Gun*Slinger took shape at open mic night at a bar in Maryville in early 2008, starting with singer and rhythm guitarist Graham and lead guitarist Marcus Ott. Though he lacked Graham's immersion in metal culture, Ott's background in outlaw country and blues made him something of a kindred spirit. "We were the two guys with long hair and leather jackets, so we started talking," Ott laughs.
"We bonded over Aerosmith," Graham remembers. "I told him I was looking to form a modern-day hair metal band, and he was game for it. And so the excess drinking and the working to play really fast lead guitar took off. Faster! Faster!"

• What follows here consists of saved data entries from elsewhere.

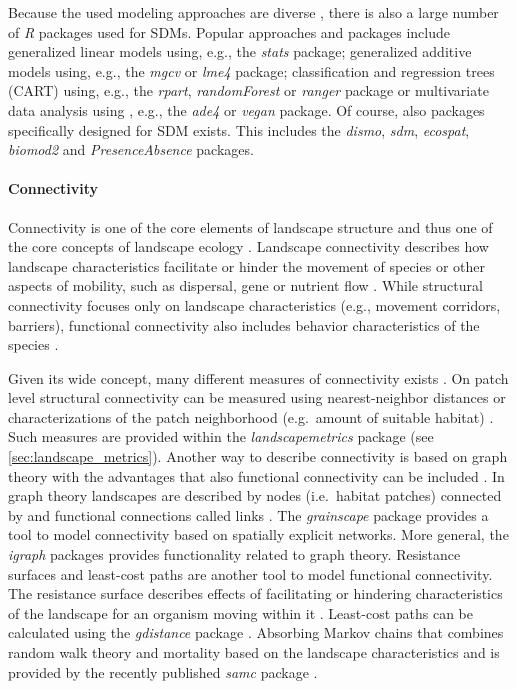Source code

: \documentclass[smallextended]{svjour3}       %
\begin{document}
Because the used modeling approaches are diverse
\cite{Hooten2011,Kerr2011,Fletcher2019}, there is also a large number of
\emph{R} packages used for SDMs. Popular approaches and packages include
generalized linear models using, e.g., the \emph{stats} package;
generalized additive models using, e.g., the \emph{mgcv} or \emph{lme4}
package; classification and regression trees (CART) using, e.g., the
\emph{rpart}, \emph{randomForest} or \emph{ranger} package or
multivariate data analysis using , e.g., the \emph{ade4} or \emph{vegan}
package. Of course, also packages specifically designed for SDM exists.
This includes the \emph{dismo}, \emph{sdm}, \emph{ecospat},
\emph{biomod2} and \emph{PresenceAbsence} packages.

\hypertarget{sec:connectivity}{%
\paragraph{Connectivity}\label{sec:connectivity}}

Connectivity is one of the core elements of landscape structure
\cite{Taylor1993} and thus one of the core concepts of landscape ecology
\cite{With2019}. Landscape connectivity describes how landscape
characteristics facilitate or hinder the movement of species
\cite{Tischendorf2000} or other aspects of mobility, such as dispersal,
gene or nutrient flow \cite{With2019}. While structural connectivity
focuses only on landscape characteristics (e.g., movement corridors,
barriers), functional connectivity also includes behavior
characteristics of the species \cite{Tischendorf2000,With2019}.

Given its wide concept, many different measures of connectivity exists
\cite{Kindlmann2008}. On patch level structural connectivity can be
measured using nearest-neighbor distances or characterizations of the
patch neighborhood (e.g.~amount of suitable habitat)
\cite{Kindlmann2008,With2019}. Such measures are provided within the
\emph{landscapemetrics} package (see \ref{sec:landscape_metrics}).
Another way to describe connectivity is based on graph theory with the
advantages that also functional connectivity can be included
\cite{Kindlmann2008}. In graph theory \cite{Laita2011} landscapes are
described by nodes (i.e.~habitat patches) connected by and functional
connections called links \cite{Laita2011}. The \emph{grainscape} package
\cite{Chubaty2020} provides a tool to model connectivity based on
spatially explicit networks. More general, the \emph{igraph} packages
\cite{Csardi2006} provides functionality related to graph theory.
Resistance surfaces and least-cost paths are another tool to model
functional connectivity. The resistance surface describes effects of
facilitating or hindering characteristics of the landscape for an
organism moving within it \cite{Adriaensen2003}. Least-cost paths can be
calculated using the \emph{gdistance} package \cite{vanEtten2017}.
Absorbing Markov chains that combines random walk theory and mortality
based on the landscape characteristics \cite{Fletcher2019a} and is
provided by the recently published \emph{samc} package \cite{Marx2020}.
\end{document}
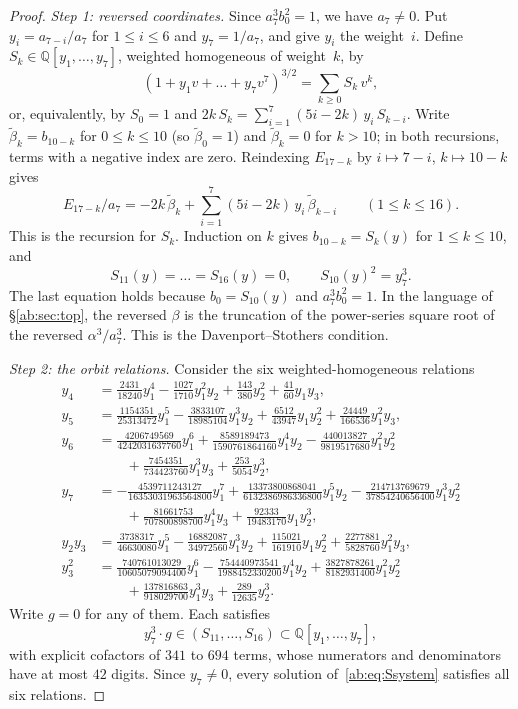 \documentclass[a4paper,11pt]{article}
\theoremstyle{plain}
\theoremstyle{definition}
\theoremstyle{remark}
\begin{document}
\begin{proof}
\emph{Step 1: reversed coordinates.} Since $a_7^3b_0^2=1$, we have $a_7\neq0$. Put $y_i=a_{7-i}/a_7$ for $1\le i\le 6$ and $y_7=1/a_7$, and give $y_i$ the weight~$i$. Define $S_k\in\mathbb{Q}[y_1,\dots,y_7]$, weighted homogeneous of weight~$k$, by
\[
(1+y_1v+\dots+y_7v^7)^{3/2}=\sum_{k\ge0}S_k\,v^k ,
\]
or, equivalently, by $S_0=1$ and $2k\,S_k=\sum_{i=1}^{7}(5i-2k)\,y_i\,S_{k-i}$. Write $\tilde\beta_k=b_{10-k}$ for $0\le k\le 10$ (so $\tilde\beta_0=1$) and $\tilde\beta_k=0$ for $k>10$; in both recursions, terms with a negative index are zero. Reindexing $E_{17-k}$ by $i\mapsto 7-i$, $k\mapsto 10-k$ gives
\[
E_{17-k}/a_7=-2k\,\tilde\beta_k+\sum_{i=1}^{7}(5i-2k)\,y_i\,\tilde\beta_{k-i}\qquad(1\le k\le 16).
\]
This is the recursion for $S_k$. Induction on $k$ gives $b_{10-k}=S_k(y)$ for $1\le k\le 10$, and
\begin{equation}\label{ab:eq:Ssystem}
S_{11}(y)=\dots=S_{16}(y)=0,\qquad S_{10}(y)^2=y_7^3 .
\end{equation}
The last equation holds because $b_0=S_{10}(y)$ and $a_7^3b_0^2=1$. In the language of \S\ref{ab:sec:top}, the reversed $\beta$ is the truncation of the power-series square root of the reversed $\alpha^3/a_7^3$. This is the Davenport--Stothers condition.

\emph{Step 2: the orbit relations.} Consider the six weighted-homogeneous relations
\begin{align*}
y_4&=\tfrac{2431}{18240}y_1^4-\tfrac{1027}{1710}y_1^2y_2+\tfrac{143}{380}y_2^2+\tfrac{41}{60}y_1y_3,\\
y_5&=\tfrac{1154351}{25313472}y_1^5-\tfrac{3833107}{18985104}y_1^3y_2+\tfrac{6512}{43947}y_1y_2^2+\tfrac{24449}{166536}y_1^2y_3,\\
y_6&=\tfrac{4206749569}{4242031637760}y_1^6+\tfrac{8589189473}{1590761864160}y_1^4y_2-\tfrac{440013827}{9819517680}y_1^2y_2^2\\&\qquad+\tfrac{7454351}{734423760}y_1^3y_3+\tfrac{253}{5054}y_2^3,\\
y_7&=-\tfrac{4539711243127}{16353031963564800}y_1^7+\tfrac{13373800868041}{6132386986336800}y_1^5y_2-\tfrac{214713769679}{37854240656400}y_1^3y_2^2\\&\qquad+\tfrac{81661753}{707800898700}y_1^4y_3+\tfrac{92333}{19483170}y_1y_2^3,\\
y_2y_3&=\tfrac{3738317}{46630080}y_1^5-\tfrac{16882087}{34972560}y_1^3y_2+\tfrac{115021}{161910}y_1y_2^2+\tfrac{2277881}{5828760}y_1^2y_3,\\
y_3^2&=\tfrac{740761013029}{10605079094400}y_1^6-\tfrac{754440973541}{1988452330200}y_1^4y_2+\tfrac{3827878261}{8182931400}y_1^2y_2^2\\&\qquad+\tfrac{137816863}{918029700}y_1^3y_3+\tfrac{289}{12635}y_2^3 .
\end{align*}
Write $g=0$ for any of them. Each satisfies
\[
y_7^3\cdot g\in(S_{11},\dots,S_{16})\subset\mathbb{Q}[y_1,\dots,y_7],
\]
with explicit cofactors of $341$ to $694$ terms, whose numerators and denominators have at most $42$ digits. Since $y_7\neq0$, every solution of~\eqref{ab:eq:Ssystem} satisfies all six relations.


\end{proof}
\end{document}
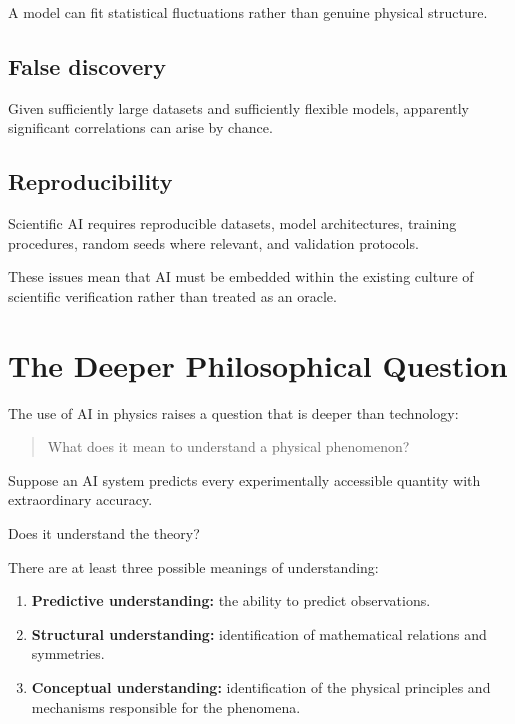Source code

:\documentclass[11pt,a4paper]{article}
\begin{document}
A model can fit statistical fluctuations rather than genuine physical structure.

\subsection{False discovery}

Given sufficiently large datasets and sufficiently flexible models, apparently
significant correlations can arise by chance.

\subsection{Reproducibility}

Scientific AI requires reproducible datasets, model architectures, training
procedures, random seeds where relevant, and validation protocols.

These issues mean that AI must be embedded within the existing culture of
scientific verification rather than treated as an oracle.

\section{The Deeper Philosophical Question}

The use of AI in physics raises a question that is deeper than technology:

\begin{quote}
What does it mean to understand a physical phenomenon?
\end{quote}

Suppose an AI system predicts every experimentally accessible quantity with
extraordinary accuracy.

Does it understand the theory?

There are at least three possible meanings of understanding:

\begin{enumerate}
\item \textbf{Predictive understanding:} the ability to predict observations.

\item \textbf{Structural understanding:} identification of mathematical
relations and symmetries.

\item \textbf{Conceptual understanding:} identification of the physical
principles and mechanisms responsible for the phenomena.
\end{enumerate}
\end{document}
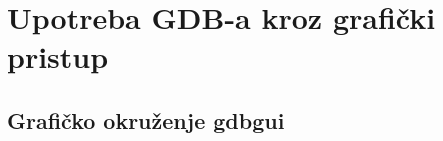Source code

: \documentclass[a4paper]{article}
\begin{document}

\section{Upotreba GDB-a kroz grafički pristup}
\label{subsec:gui}


\subsection{Grafičko okruženje gdbgui}
\label{subsec:gdbgui}
\end{document}
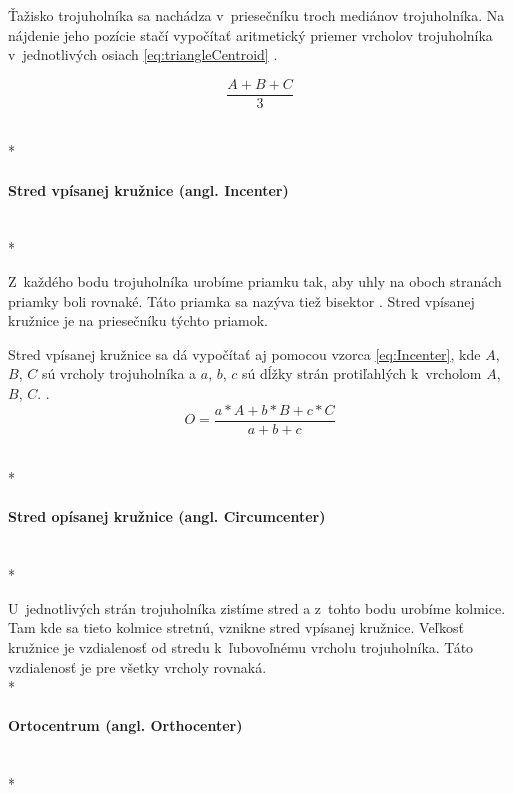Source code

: Ťažisko trojuholníka sa nachádza v~priesečníku troch mediánov trojuholníka. Na nájdenie jeho pozície stačí vypočítať aritmetický priemer vrcholov trojuholníka v~jednotlivých osiach \ref{eq:triangleCentroid} \cite{Centroid_of_a_Triangle}.



\begin{equation}
    \frac{A+B+C}{3}
    \label{eq:triangleCentroid}
\end{equation}

 \mbox{} \\*
\paragraph{Stred vpísanej kružnice (angl. Incenter)}\unskip \mbox{} \\*
\label{sec:TriangleCenter}

Z~každého bodu trojuholníka urobíme priamku tak, aby uhly na oboch stranách priam\-ky boli rovnaké. Táto priamka sa nazýva tiež bisektor \cite{angle_bisector_theorem}. Stred vpísanej kružnice je na priesečníku týchto priamok.




Stred vpísanej kružnice sa dá vypočítať aj pomocou vzorca \ref{eq:Incenter}, kde  $A$, $B$, $C$ sú vrcholy trojuholníka a $a$, $b$, $c$ sú dĺžky strán protiľahlých k~vrcholom $A$, $B$, $C$. \cite{Incenter_page_2011}.
\begin{equation}
O = \frac{a\ast A+b\ast  B +c \ast C}{a + b + c}
    \label{eq:Incenter}
\end{equation}


 \mbox{} \\*
\paragraph{Stred opísanej kružnice (angl. Circumcenter)}\unskip \mbox{} \\*

U~jednotlivých strán trojuholníka zistíme stred a z~tohto bodu urobíme kolmice. Tam kde sa tieto kolmice stretnú, vznikne stred vpísanej kružnice. Veľkosť kružnice je vzdialenosť od stredu k~ľubovoľnému vrcholu trojuholníka. Táto vzdialenosť je pre všetky vrcholy rovnaká.
 \mbox{} \\*

\paragraph{Ortocentrum (angl. Orthocenter)}\unskip \mbox{} \\*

Drummer Blake Rider, who had cut his teeth playing honky tonks in Madisonville, and bassist Ryan Scott, a metal vet, were soon added. Taken as a whole, they're a potent outfit—and maybe a lethal one, if not handled carefully, like an angry snake with a mouthful of venom.
Ott plays guitar with the kind of versatile athleticism that recalls the best '80s axemen, from his twisting, pummeling rhythms to controlled, magnificently tasteful melodies to harmonics that come screaming off his pickups like slasher-movie sound effects.
And Graham has the charisma of a true frontman as well as the note-perfect chops of a great lead singer. Even with his mop of golden locks wrapped up haphazardly in a toboggan, he bears a slight resemblance to former Skid Row singer Sebastian Bach—or maybe he would, that is, if you replaced the girlish delicacy of Bach's features with a certain Southern pugnacity. There's something dangerous about his presence, a wildness in his eyes, as if, despite his basically amiable way, he could blow up any minute.
All of which can make for great rock, whether it's of the hair-metal variety or otherwise. But right now, Gun*Slinger has little to show for its efforts other than some home demos; the immediate goal is scrape up funds for a full-length recording, the songs for which have already been written.
Gigs around home aren't easy to come by—other than the Longbranch and Big Daddy's in Knoxville, a lot of their shows are on the festival circuit. Because while old-school metal of various kinds has made a comeback, at least in some quarters, there's still some resistance to a genre that at one time was looked upon with more contempt and derision than possibly any other in the history of hard rock.
"To survive in the market today, you almost have to do something that is a little more aggressive," Ott says. "We try to do that, but also keep our roots, do something that's hooky and catchy enough where the audience can join in sometimes."
"We want to captivate audiences the way those bands did," adds Graham.
Maybe it's a hair-metal thing, too, that while most fledgling and unsigned rock bands have reduced their rock 'n' roll wish list to more modest (less honest?) and attainable goals, the guys in Gun*Slinger aren't afraid to harbor arena-sized dreams.
"Everyone wants to be the next Aerosmith; we wouldn't mind it either," Ott says. "If nothing else, though, we'll say what we gotta say. And that's what we gotta say."